### TASK DESCRIPTION
Check each line of the entries below for the word "baseurl", then report how many have it, with no other words.

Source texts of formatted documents
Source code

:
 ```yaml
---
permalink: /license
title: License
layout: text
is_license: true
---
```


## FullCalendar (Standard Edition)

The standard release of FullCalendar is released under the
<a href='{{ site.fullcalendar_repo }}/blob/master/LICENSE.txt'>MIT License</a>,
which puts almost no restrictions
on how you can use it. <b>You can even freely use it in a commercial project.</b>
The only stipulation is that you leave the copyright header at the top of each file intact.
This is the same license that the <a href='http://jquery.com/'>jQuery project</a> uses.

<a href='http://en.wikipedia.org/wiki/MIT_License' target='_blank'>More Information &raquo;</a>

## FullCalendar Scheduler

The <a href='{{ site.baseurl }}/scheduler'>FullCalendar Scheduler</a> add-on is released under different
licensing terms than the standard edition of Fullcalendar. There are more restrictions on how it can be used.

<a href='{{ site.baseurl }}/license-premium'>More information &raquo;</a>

### ANSWER TO THIS TASK
2